→ Raw data:
=== Begin Enclosure ===

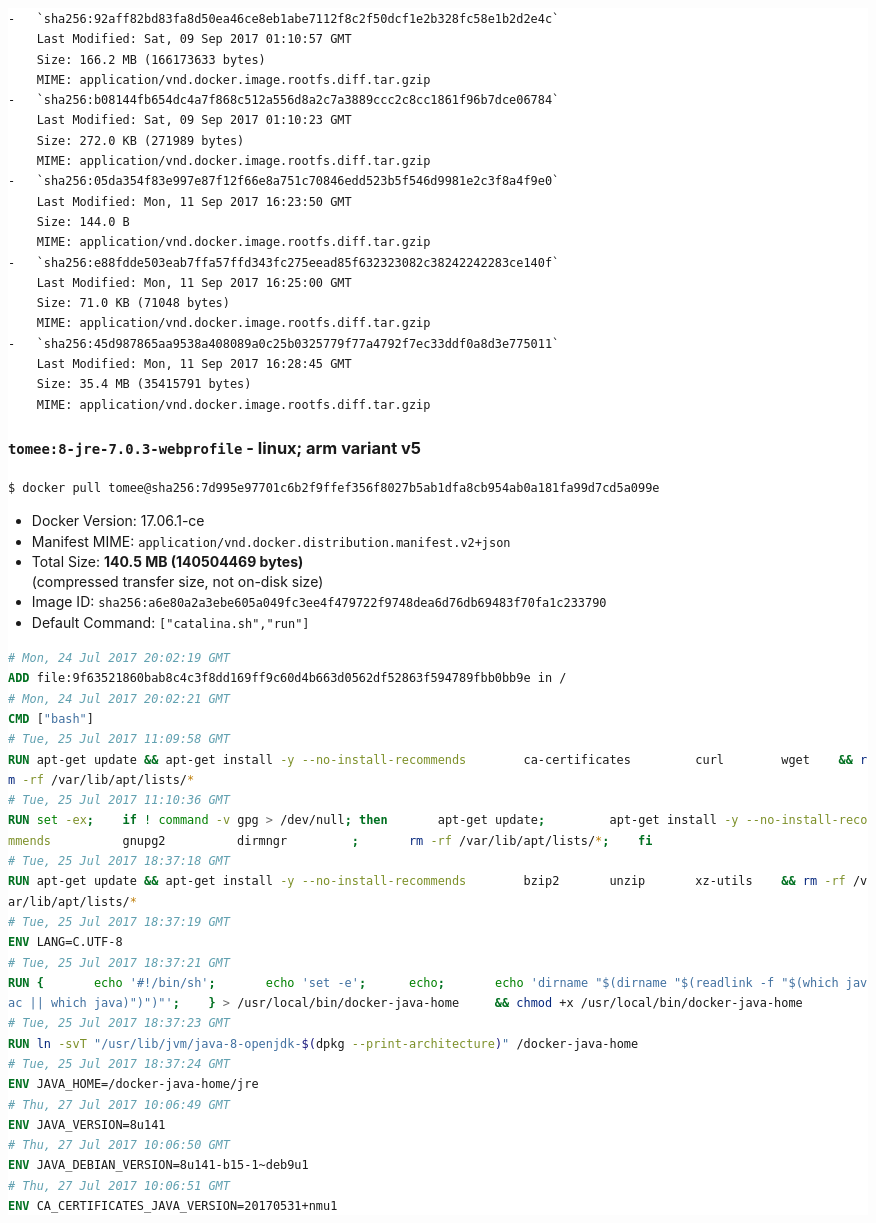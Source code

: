 	-	`sha256:92aff82bd83fa8d50ea46ce8eb1abe7112f8c2f50dcf1e2b328fc58e1b2d2e4c`  
		Last Modified: Sat, 09 Sep 2017 01:10:57 GMT  
		Size: 166.2 MB (166173633 bytes)  
		MIME: application/vnd.docker.image.rootfs.diff.tar.gzip
	-	`sha256:b08144fb654dc4a7f868c512a556d8a2c7a3889ccc2c8cc1861f96b7dce06784`  
		Last Modified: Sat, 09 Sep 2017 01:10:23 GMT  
		Size: 272.0 KB (271989 bytes)  
		MIME: application/vnd.docker.image.rootfs.diff.tar.gzip
	-	`sha256:05da354f83e997e87f12f66e8a751c70846edd523b5f546d9981e2c3f8a4f9e0`  
		Last Modified: Mon, 11 Sep 2017 16:23:50 GMT  
		Size: 144.0 B  
		MIME: application/vnd.docker.image.rootfs.diff.tar.gzip
	-	`sha256:e88fdde503eab7ffa57ffd343fc275eead85f632323082c38242242283ce140f`  
		Last Modified: Mon, 11 Sep 2017 16:25:00 GMT  
		Size: 71.0 KB (71048 bytes)  
		MIME: application/vnd.docker.image.rootfs.diff.tar.gzip
	-	`sha256:45d987865aa9538a408089a0c25b0325779f77a4792f7ec33ddf0a8d3e775011`  
		Last Modified: Mon, 11 Sep 2017 16:28:45 GMT  
		Size: 35.4 MB (35415791 bytes)  
		MIME: application/vnd.docker.image.rootfs.diff.tar.gzip

### `tomee:8-jre-7.0.3-webprofile` - linux; arm variant v5

```console
$ docker pull tomee@sha256:7d995e97701c6b2f9ffef356f8027b5ab1dfa8cb954ab0a181fa99d7cd5a099e
```

-	Docker Version: 17.06.1-ce
-	Manifest MIME: `application/vnd.docker.distribution.manifest.v2+json`
-	Total Size: **140.5 MB (140504469 bytes)**  
	(compressed transfer size, not on-disk size)
-	Image ID: `sha256:a6e80a2a3ebe605a049fc3ee4f479722f9748dea6d76db69483f70fa1c233790`
-	Default Command: `["catalina.sh","run"]`

```dockerfile
# Mon, 24 Jul 2017 20:02:19 GMT
ADD file:9f63521860bab8c4c3f8dd169ff9c60d4b663d0562df52863f594789fbb0bb9e in / 
# Mon, 24 Jul 2017 20:02:21 GMT
CMD ["bash"]
# Tue, 25 Jul 2017 11:09:58 GMT
RUN apt-get update && apt-get install -y --no-install-recommends 		ca-certificates 		curl 		wget 	&& rm -rf /var/lib/apt/lists/*
# Tue, 25 Jul 2017 11:10:36 GMT
RUN set -ex; 	if ! command -v gpg > /dev/null; then 		apt-get update; 		apt-get install -y --no-install-recommends 			gnupg2 			dirmngr 		; 		rm -rf /var/lib/apt/lists/*; 	fi
# Tue, 25 Jul 2017 18:37:18 GMT
RUN apt-get update && apt-get install -y --no-install-recommends 		bzip2 		unzip 		xz-utils 	&& rm -rf /var/lib/apt/lists/*
# Tue, 25 Jul 2017 18:37:19 GMT
ENV LANG=C.UTF-8
# Tue, 25 Jul 2017 18:37:21 GMT
RUN { 		echo '#!/bin/sh'; 		echo 'set -e'; 		echo; 		echo 'dirname "$(dirname "$(readlink -f "$(which javac || which java)")")"'; 	} > /usr/local/bin/docker-java-home 	&& chmod +x /usr/local/bin/docker-java-home
# Tue, 25 Jul 2017 18:37:23 GMT
RUN ln -svT "/usr/lib/jvm/java-8-openjdk-$(dpkg --print-architecture)" /docker-java-home
# Tue, 25 Jul 2017 18:37:24 GMT
ENV JAVA_HOME=/docker-java-home/jre
# Thu, 27 Jul 2017 10:06:49 GMT
ENV JAVA_VERSION=8u141
# Thu, 27 Jul 2017 10:06:50 GMT
ENV JAVA_DEBIAN_VERSION=8u141-b15-1~deb9u1
# Thu, 27 Jul 2017 10:06:51 GMT
ENV CA_CERTIFICATES_JAVA_VERSION=20170531+nmu1
```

=== End Enclosure ===

→ Your goal: In the entries above, find the line that contains "Size: 272.0 KB (271989 bytes)", then repeat exactly every line from the first one through that line, with no pictures.

→ Solution for this problem:
Source code

: 	-	`sha256:92aff82bd83fa8d50ea46ce8eb1abe7112f8c2f50dcf1e2b328fc58e1b2d2e4c`  
		Last Modified: Sat, 09 Sep 2017 01:10:57 GMT  
		Size: 166.2 MB (166173633 bytes)  
		MIME: application/vnd.docker.image.rootfs.diff.tar.gzip
	-	`sha256:b08144fb654dc4a7f868c512a556d8a2c7a3889ccc2c8cc1861f96b7dce06784`  
		Last Modified: Sat, 09 Sep 2017 01:10:23 GMT  
		Size: 272.0 KB (271989 bytes)  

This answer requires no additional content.